Across the country, therapists who would work with outpatients have had to cancel everything but emergency treatment - many were drafted in to work in critical care in full PPE and have been there since the start of the outbreak.
"We are working different shift patterns, longer hours and weekends," says Dr Dawson. Everyone is feeling the pressure of working at the front line of a global pandemic. "We work hard to make sure people can emotionally process what's going on," she adds. "This is, fingers crossed, a once in a career time. We are all looking out for each other.
"The compassion and responsibility is unshakeable in the NHS. You can't see our faces at the moment, but we are still holding people's hands."
Many patients have a long recovery ahead - 60% of those who have been intubated for at least seven to 10 days have problems swallowing. The function of the voice box can be ravaged, vocal cords severely damaged.
For those who cannot swallow, the main focus is to prevent aspiration pneumonia - food or liquid could go down the windpipe and cause a severe infection.
"They'd give me a teaspoon of water but it was going down to my lungs," remembers Robert. When he could swallow a little water, he moved on to the tiniest amounts of crushed ice and yoghurt.
Other exercises might include working on swallow strength, work to improve the strength and stamina of the voice and to reduce tension in the throat.
Amid the relentlessness of working long hours on packed wards, there are moments of pure joy for both patients and staff, often when they finally feel able to video-call their worried loved ones.
"They held my phone and could lip read what I was trying to say and spoke for me," says Robert, who was persuaded to call despite being unable to talk well.
"Andrea and Henry were delighted to see me and it helped them to realise that I was recovering and would be coming home."
After 45 days in ICU and several more weeks on a ward, Robert was able to go home, albeit with a feeding tube. By the third week of August, five months after he contracted Covid-19, he was able to eat and drink properly again. He continued seeing the speech therapy team and in November last year, his voice "just came back".
Robert says he feels "very grateful" to the people who helped him speak, eat and drink again.

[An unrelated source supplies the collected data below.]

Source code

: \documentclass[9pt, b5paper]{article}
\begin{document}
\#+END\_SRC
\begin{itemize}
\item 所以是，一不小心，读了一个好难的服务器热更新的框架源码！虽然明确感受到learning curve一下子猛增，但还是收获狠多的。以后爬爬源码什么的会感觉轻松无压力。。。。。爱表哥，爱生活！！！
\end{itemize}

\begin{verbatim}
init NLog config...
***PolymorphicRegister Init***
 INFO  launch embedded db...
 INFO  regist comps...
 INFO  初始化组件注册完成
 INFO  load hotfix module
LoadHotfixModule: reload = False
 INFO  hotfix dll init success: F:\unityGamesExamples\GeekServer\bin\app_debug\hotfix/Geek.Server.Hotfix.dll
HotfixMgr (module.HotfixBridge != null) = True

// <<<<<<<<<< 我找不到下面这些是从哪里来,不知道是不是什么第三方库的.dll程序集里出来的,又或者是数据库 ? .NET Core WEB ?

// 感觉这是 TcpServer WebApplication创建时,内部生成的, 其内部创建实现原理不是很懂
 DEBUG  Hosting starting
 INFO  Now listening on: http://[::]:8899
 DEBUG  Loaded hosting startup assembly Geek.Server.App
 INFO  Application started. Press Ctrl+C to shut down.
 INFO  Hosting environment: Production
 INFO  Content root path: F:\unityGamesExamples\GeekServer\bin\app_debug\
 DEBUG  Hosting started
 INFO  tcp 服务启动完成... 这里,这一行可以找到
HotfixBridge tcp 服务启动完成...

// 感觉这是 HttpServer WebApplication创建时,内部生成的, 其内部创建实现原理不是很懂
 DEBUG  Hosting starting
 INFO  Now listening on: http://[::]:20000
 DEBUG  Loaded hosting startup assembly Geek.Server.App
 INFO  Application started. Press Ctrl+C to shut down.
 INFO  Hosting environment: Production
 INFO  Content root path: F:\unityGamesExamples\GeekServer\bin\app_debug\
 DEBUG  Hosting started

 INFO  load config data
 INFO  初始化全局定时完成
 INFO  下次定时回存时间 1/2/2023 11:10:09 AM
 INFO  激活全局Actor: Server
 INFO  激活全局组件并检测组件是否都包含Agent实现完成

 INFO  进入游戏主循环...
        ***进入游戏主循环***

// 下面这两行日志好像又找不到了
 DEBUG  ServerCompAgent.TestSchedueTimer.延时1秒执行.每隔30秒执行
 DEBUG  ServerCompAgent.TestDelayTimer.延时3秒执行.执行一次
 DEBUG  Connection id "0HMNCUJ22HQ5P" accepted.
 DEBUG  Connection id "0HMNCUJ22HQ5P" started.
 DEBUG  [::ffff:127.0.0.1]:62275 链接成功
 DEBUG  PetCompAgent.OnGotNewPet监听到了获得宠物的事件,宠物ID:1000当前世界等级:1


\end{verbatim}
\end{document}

"You know they're important to you but you don't realise how life-changing they are until you lose them; this has made me realise it is."
Thousands of survivors of Covid are continuing to have speech therapy sessions after being left with long-term problems. The NHS website Your Covid Recovery, external helps sufferers identify voice and swallow issues.
"It's a far more complex virus than we originally imagined," says Kamini Gadhok, chief executive of the Royal College of Speech and Language Therapists. "We are still learning about patients' recovery but we are doing really well as a profession to pick things up and learn from it."
Therapists around the world are clocking off shift and sharing knowledge with each other. "I'm very proud of them," adds Ms Gadhok.
"It makes me want to weep - they work these incredibly long hours and then want to do a webinar so we can learn more about it."
Dr Dawson, an expert in critical care for the Royal College of Speech and Language Therapists, describes her industry's work as "unique".
"Eating, drinking and communicating are core and innate parts of being human," she says.
"These functions enable us to connect, to be with people and share experiences, central to our cultures and the way we interact with society."
Seeing people recover is the most rewarding part of the job, not least those who have managed to beat coronavirus.
"We are with people through the toughest, most isolating time. It's the most overwhelming feeling to know how hard an individual has worked and how much opportunity they will have as a result of their treatment.
"You are over the moon for them - it's the most wonderful thing."